*WHAT THE EXERCISE ASKS*.
For the material that follows, list every line containing the word "margin".

--------------------

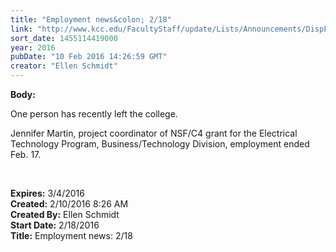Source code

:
 ```yaml
---
title: "Employment news&colon; 2/18"
link: "http://www.kcc.edu/FacultyStaff/update/Lists/Announcements/DispForm.aspx?ID=2161"
sort_date: 1455114419000
year: 2016
pubDate: "10 Feb 2016 14:26:59 GMT"
creator: "Ellen Schmidt"
---
```


<div><b>Body:</b> <div class="ExternalClassC32DF773CFC34FC285C6A4B9C6AF44D8"><p>​One person has recently left the college.</p>
<p>Jennifer Martin, project coordinator of NSF/C4 grant for the Electrical Technology Program, Business/Technology Division, employment ended Feb. 17.</p>
<p> </p></div></div>
<div><b>Expires:</b> 3/4/2016</div>
<div><b>Created:</b> 2/10/2016 8:26 AM</div>
<div><b>Created By:</b> Ellen Schmidt</div>
<div><b>Start Date:</b> 2/18/2016</div>
<div><b>Title:</b> Employment news: 2/18</div>
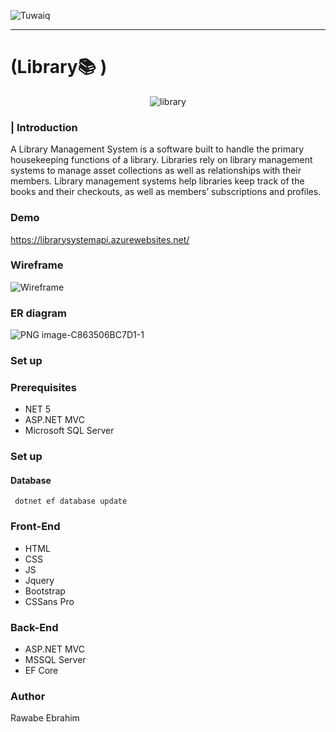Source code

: <div align="left" >
  
![Tuwaiq](https://i.ibb.co/SV2BSn5/tuwaiq.png)
  

----

# (Library📚 ) 

<div align="center" >
        
![library](https://user-images.githubusercontent.com/82483633/122647076-1ae5d180-d12b-11eb-8d87-245951cf40f0.PNG)
        
</div>
    
### | Introduction 
A Library Management System is a software built to handle the primary housekeeping functions of a library. Libraries rely on library management systems to manage asset collections as well as relationships with their members. Library management systems help libraries keep track of the books and their checkouts, as well as members’ subscriptions and profiles.
### Demo  
 https://librarysystemapi.azurewebsites.net/
### Wireframe  

![Wireframe](https://user-images.githubusercontent.com/82483633/122646257-e6701680-d126-11eb-9cda-7e458799d876.jpg)
    
### ER diagram
    
![PNG image-C863506BC7D1-1](https://user-images.githubusercontent.com/82483633/122646949-7e233400-d12a-11eb-847a-d25df9477cfc.png)


### Set up  
### Prerequisites
- NET 5 
- ASP.NET MVC
- Microsoft SQL Server 
### Set up  
 #### Database
 ``` dotnet ef database update```
### Front-End  
 - HTML
 - CSS
 - JS
 - Jquery
 - Bootstrap 
 - CSSans Pro
### Back-End 
 - ASP.NET MVC
 - MSSQL Server
 - EF Core


### Author
 Rawabe Ebrahim

</div>
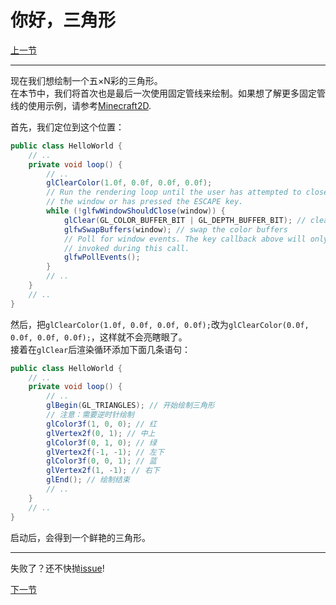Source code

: # 你好，三角形

[上一节](hello_window.md)

---
现在我们想绘制一个五×N彩的三角形。  
在本节中，我们将首次也是最后一次使用固定管线来绘制。如果想了解更多固定管线的使用示例，请参考[Minecraft2D](https://github.com/Over-Run/Minecraft2D).

首先，我们定位到这个位置：
```java
public class HelloWorld {
    // ..
    private void loop() {
        // ..
        glClearColor(1.0f, 0.0f, 0.0f, 0.0f);
        // Run the rendering loop until the user has attempted to close
        // the window or has pressed the ESCAPE key.
        while (!glfwWindowShouldClose(window)) {
            glClear(GL_COLOR_BUFFER_BIT | GL_DEPTH_BUFFER_BIT); // clear the framebuffer
            glfwSwapBuffers(window); // swap the color buffers
            // Poll for window events. The key callback above will only be
            // invoked during this call.
            glfwPollEvents();
        }
        // ..
    }
    // ..
}
```
然后，把`glClearColor(1.0f, 0.0f, 0.0f, 0.0f);`改为`glClearColor(0.0f, 0.0f, 0.0f, 0.0f);`，这样就不会亮瞎眼了。  
接着在`glClear`后渲染循环添加下面几条语句：
```java
public class HelloWorld {
    // ..
    private void loop() {
        // ..
        glBegin(GL_TRIANGLES); // 开始绘制三角形
        // 注意：需要逆时针绘制
        glColor3f(1, 0, 0); // 红
        glVertex2f(0, 1); // 中上
        glColor3f(0, 1, 0); // 绿
        glVertex2f(-1, -1); // 左下
        glColor3f(0, 0, 1); // 蓝
        glVertex2f(1, -1); // 右下
        glEnd(); // 绘制结束
        // ..
    }
    // ..
}
```
启动后，会得到一个鲜艳的三角形。

---
失败了？还不快抛[issue](https://github.com/Over-Run/lwjgl3-dev-2dgame-tutorial/issues/new)!

[下一节](shader.md)

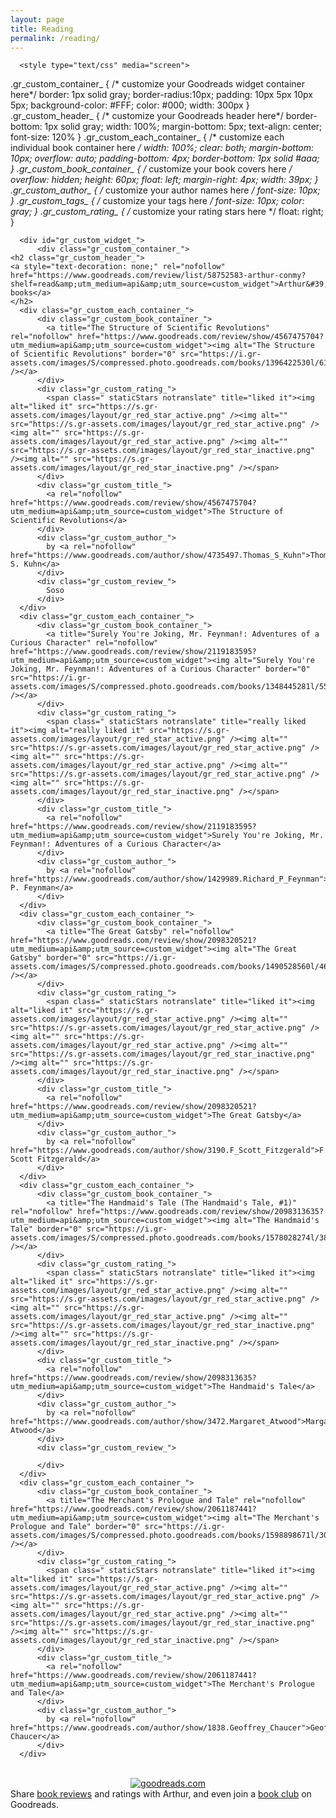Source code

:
 ```yaml
---
layout: page
title: Reading
permalink: /reading/
---
```


<!-- Show static HTML/CSS as a placeholder in case js is not enabled - javascript include will override this if things work -->
      <style type="text/css" media="screen">
  .gr_custom_container_ {
    /* customize your Goodreads widget container here*/
    border: 1px solid gray;
    border-radius:10px;
    padding: 10px 5px 10px 5px;
    background-color: #FFF;
    color: #000;
    width: 300px
  }
  .gr_custom_header_ {
    /* customize your Goodreads header here*/
    border-bottom: 1px solid gray;
    width: 100%;
    margin-bottom: 5px;
    text-align: center;
    font-size: 120%
  }
  .gr_custom_each_container_ {
    /* customize each individual book container here */
    width: 100%;
    clear: both;
    margin-bottom: 10px;
    overflow: auto;
    padding-bottom: 4px;
    border-bottom: 1px solid #aaa;
  }
  .gr_custom_book_container_ {
    /* customize your book covers here */
    overflow: hidden;
    height: 60px;
      float: left;
      margin-right: 4px;
      width: 39px;
  }
  .gr_custom_author_ {
    /* customize your author names here */
    font-size: 10px;
  }
  .gr_custom_tags_ {
    /* customize your tags here */
    font-size: 10px;
    color: gray;
  }
  .gr_custom_rating_ {
    /* customize your rating stars here */
    float: right;
  }
</style>

      <div id="gr_custom_widget_">
          <div class="gr_custom_container_">
    <h2 class="gr_custom_header_">
    <a style="text-decoration: none;" rel="nofollow" href="https://www.goodreads.com/review/list/58752583-arthur-conmy?shelf=read&amp;utm_medium=api&amp;utm_source=custom_widget">Arthur&#39;s books</a>
    </h2>
      <div class="gr_custom_each_container_">
          <div class="gr_custom_book_container_">
            <a title="The Structure of Scientific Revolutions" rel="nofollow" href="https://www.goodreads.com/review/show/4567475704?utm_medium=api&amp;utm_source=custom_widget"><img alt="The Structure of Scientific Revolutions" border="0" src="https://i.gr-assets.com/images/S/compressed.photo.goodreads.com/books/1396422530l/61539._SY75_.jpg" /></a>
          </div>
          <div class="gr_custom_rating_">
            <span class=" staticStars notranslate" title="liked it"><img alt="liked it" src="https://s.gr-assets.com/images/layout/gr_red_star_active.png" /><img alt="" src="https://s.gr-assets.com/images/layout/gr_red_star_active.png" /><img alt="" src="https://s.gr-assets.com/images/layout/gr_red_star_active.png" /><img alt="" src="https://s.gr-assets.com/images/layout/gr_red_star_inactive.png" /><img alt="" src="https://s.gr-assets.com/images/layout/gr_red_star_inactive.png" /></span>
          </div>
          <div class="gr_custom_title_">
            <a rel="nofollow" href="https://www.goodreads.com/review/show/4567475704?utm_medium=api&amp;utm_source=custom_widget">The Structure of Scientific Revolutions</a>
          </div>
          <div class="gr_custom_author_">
            by <a rel="nofollow" href="https://www.goodreads.com/author/show/4735497.Thomas_S_Kuhn">Thomas S. Kuhn</a>
          </div>
          <div class="gr_custom_review_">
            Soso
          </div>
      </div>
      <div class="gr_custom_each_container_">
          <div class="gr_custom_book_container_">
            <a title="Surely You're Joking, Mr. Feynman!: Adventures of a Curious Character" rel="nofollow" href="https://www.goodreads.com/review/show/2119183595?utm_medium=api&amp;utm_source=custom_widget"><img alt="Surely You're Joking, Mr. Feynman!: Adventures of a Curious Character" border="0" src="https://i.gr-assets.com/images/S/compressed.photo.goodreads.com/books/1348445281l/5544._SY75_.jpg" /></a>
          </div>
          <div class="gr_custom_rating_">
            <span class=" staticStars notranslate" title="really liked it"><img alt="really liked it" src="https://s.gr-assets.com/images/layout/gr_red_star_active.png" /><img alt="" src="https://s.gr-assets.com/images/layout/gr_red_star_active.png" /><img alt="" src="https://s.gr-assets.com/images/layout/gr_red_star_active.png" /><img alt="" src="https://s.gr-assets.com/images/layout/gr_red_star_active.png" /><img alt="" src="https://s.gr-assets.com/images/layout/gr_red_star_inactive.png" /></span>
          </div>
          <div class="gr_custom_title_">
            <a rel="nofollow" href="https://www.goodreads.com/review/show/2119183595?utm_medium=api&amp;utm_source=custom_widget">Surely You're Joking, Mr. Feynman!: Adventures of a Curious Character</a>
          </div>
          <div class="gr_custom_author_">
            by <a rel="nofollow" href="https://www.goodreads.com/author/show/1429989.Richard_P_Feynman">Richard P. Feynman</a>
          </div>
      </div>
      <div class="gr_custom_each_container_">
          <div class="gr_custom_book_container_">
            <a title="The Great Gatsby" rel="nofollow" href="https://www.goodreads.com/review/show/2098320521?utm_medium=api&amp;utm_source=custom_widget"><img alt="The Great Gatsby" border="0" src="https://i.gr-assets.com/images/S/compressed.photo.goodreads.com/books/1490528560l/4671._SY75_.jpg" /></a>
          </div>
          <div class="gr_custom_rating_">
            <span class=" staticStars notranslate" title="liked it"><img alt="liked it" src="https://s.gr-assets.com/images/layout/gr_red_star_active.png" /><img alt="" src="https://s.gr-assets.com/images/layout/gr_red_star_active.png" /><img alt="" src="https://s.gr-assets.com/images/layout/gr_red_star_active.png" /><img alt="" src="https://s.gr-assets.com/images/layout/gr_red_star_inactive.png" /><img alt="" src="https://s.gr-assets.com/images/layout/gr_red_star_inactive.png" /></span>
          </div>
          <div class="gr_custom_title_">
            <a rel="nofollow" href="https://www.goodreads.com/review/show/2098320521?utm_medium=api&amp;utm_source=custom_widget">The Great Gatsby</a>
          </div>
          <div class="gr_custom_author_">
            by <a rel="nofollow" href="https://www.goodreads.com/author/show/3190.F_Scott_Fitzgerald">F. Scott Fitzgerald</a>
          </div>
      </div>
      <div class="gr_custom_each_container_">
          <div class="gr_custom_book_container_">
            <a title="The Handmaid's Tale (The Handmaid's Tale, #1)" rel="nofollow" href="https://www.goodreads.com/review/show/2098313635?utm_medium=api&amp;utm_source=custom_widget"><img alt="The Handmaid's Tale" border="0" src="https://i.gr-assets.com/images/S/compressed.photo.goodreads.com/books/1578028274l/38447._SY75_.jpg" /></a>
          </div>
          <div class="gr_custom_rating_">
            <span class=" staticStars notranslate" title="liked it"><img alt="liked it" src="https://s.gr-assets.com/images/layout/gr_red_star_active.png" /><img alt="" src="https://s.gr-assets.com/images/layout/gr_red_star_active.png" /><img alt="" src="https://s.gr-assets.com/images/layout/gr_red_star_active.png" /><img alt="" src="https://s.gr-assets.com/images/layout/gr_red_star_inactive.png" /><img alt="" src="https://s.gr-assets.com/images/layout/gr_red_star_inactive.png" /></span>
          </div>
          <div class="gr_custom_title_">
            <a rel="nofollow" href="https://www.goodreads.com/review/show/2098313635?utm_medium=api&amp;utm_source=custom_widget">The Handmaid's Tale</a>
          </div>
          <div class="gr_custom_author_">
            by <a rel="nofollow" href="https://www.goodreads.com/author/show/3472.Margaret_Atwood">Margaret Atwood</a>
          </div>
          <div class="gr_custom_review_">
            
          </div>
      </div>
      <div class="gr_custom_each_container_">
          <div class="gr_custom_book_container_">
            <a title="The Merchant's Prologue and Tale" rel="nofollow" href="https://www.goodreads.com/review/show/2061187441?utm_medium=api&amp;utm_source=custom_widget"><img alt="The Merchant's Prologue and Tale" border="0" src="https://i.gr-assets.com/images/S/compressed.photo.goodreads.com/books/1598898671l/30463731._SY75_.jpg" /></a>
          </div>
          <div class="gr_custom_rating_">
            <span class=" staticStars notranslate" title="liked it"><img alt="liked it" src="https://s.gr-assets.com/images/layout/gr_red_star_active.png" /><img alt="" src="https://s.gr-assets.com/images/layout/gr_red_star_active.png" /><img alt="" src="https://s.gr-assets.com/images/layout/gr_red_star_active.png" /><img alt="" src="https://s.gr-assets.com/images/layout/gr_red_star_inactive.png" /><img alt="" src="https://s.gr-assets.com/images/layout/gr_red_star_inactive.png" /></span>
          </div>
          <div class="gr_custom_title_">
            <a rel="nofollow" href="https://www.goodreads.com/review/show/2061187441?utm_medium=api&amp;utm_source=custom_widget">The Merchant's Prologue and Tale</a>
          </div>
          <div class="gr_custom_author_">
            by <a rel="nofollow" href="https://www.goodreads.com/author/show/1838.Geoffrey_Chaucer">Geoffrey Chaucer</a>
          </div>
      </div>
  <br style="clear: both"/>
  <center>
    <a rel="nofollow" href="https://www.goodreads.com/"><img alt="goodreads.com" style="border:0" src="https://s.gr-assets.com/images/widget/widget_logo.gif" /></a>
  </center>
  <noscript>
    Share <a rel="nofollow" href="https://www.goodreads.com/">book reviews</a> and ratings with Arthur, and even join a <a rel="nofollow" href="https://www.goodreads.com/group">book club</a> on Goodreads.
  </noscript>
  </div>

</div>
<script src="https://www.goodreads.com/review/custom_widget/58752583.Arthur's%20bookshelf:%20read?cover_position=&cover_size=&num_books=5&order=&shelf=&sort=&widget_bg_transparent=" type="text/javascript" charset="utf-8"></script>

<!-- All books are rated out of 5 stars (\* \* \* \* \*). 

## Rationality: From AI to Zombies (work in progress) 
<i>22nd March 2022</i>

## The Structure of Scientific Revolutions ( \* \*  )
<i>22nd February 2022</i>

# Biggest takeaway

There is an observable pattern in scientific progression, namely through <a href="https://en.wikipedia.org/wiki/The_Structure_of_Scientific_Revolutions#Phases">phases</a>. Notable <i>normal science</i> (which consists of 'puzzle solving') is followed by <i>crisis</i> when puzzles no longer have well-defined solutions within the current scientific paradigm (a word the book popularised), at which point eventually a <i>paradigm shift</i> occurs.

# Why you shouldn't read this book

There are few empirical tests carried out, and no effort to gather data on scientific progress, and instead I think a couple of examples are very overfitted to (namely, Aristotle to Newton, Newton to Einstein, Ptolemy to Copernicus, as well as the discovery of oxygen). 

## The Black Swan ( \* \* \*  )
<i>1st February 2022</i>

# Biggest takeaway

The real world is generally modelled by a normal distribution. However, there are important distributions in life that are very much NOT normal. For example, heights of people in cm may be

170, 180, 160, 155, 200, ...

which is certainly modellable as a normal distrbution. But consider <i>book sales</i> (in any bookshop except maybe the most boring mainstream one there is). You're likely to scan past books you've never heard of, for specific audiences (e.g academic texts) or just flops and then BOOM! Harry Potter, or Twilight, or something like that. The number of book sales will look like

1040, 402, 500124123, 120, ...

which is very very different to the above distribution of heights. Rises and falls of the stock market are another example. The book makes a stronger claim, however, that there exist very-not-normal distributions that are also very difficult if not impossible to predict, and it is delusion to believe they can be predicted.

# Why you shouldn't read this book

The author has an axe to grind, which at best makes the read enjoyable, but at worst makes it irritating. 

## How we Learn ( \* \* \* \* \*  )
<i>10th December 2021</i>

# Biggest takeaway

Too many to count. System one and system two. Planning fallacy. Narrative fallacies. Which professions do have experts, and which don't.

# Why you shouldn't read this book

Expect to see yourself and others in many ways more negatively after reading.

## Thinking, Fast and Slow ( \* \* \* \* \*  )
<i>1st December 2021</i>

# Biggest takeaway

Too many to count. System one and system two. Planning fallacy. Narrative fallacies. Which professions do have experts, and which don't.

# Why you shouldn't read this book

Expect to see yourself and others in many ways more negatively after reading. -->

--------------------

*WRITTEN REPLY*.
    margin-bottom: 5px;
    margin-bottom: 10px;
      margin-right: 4px;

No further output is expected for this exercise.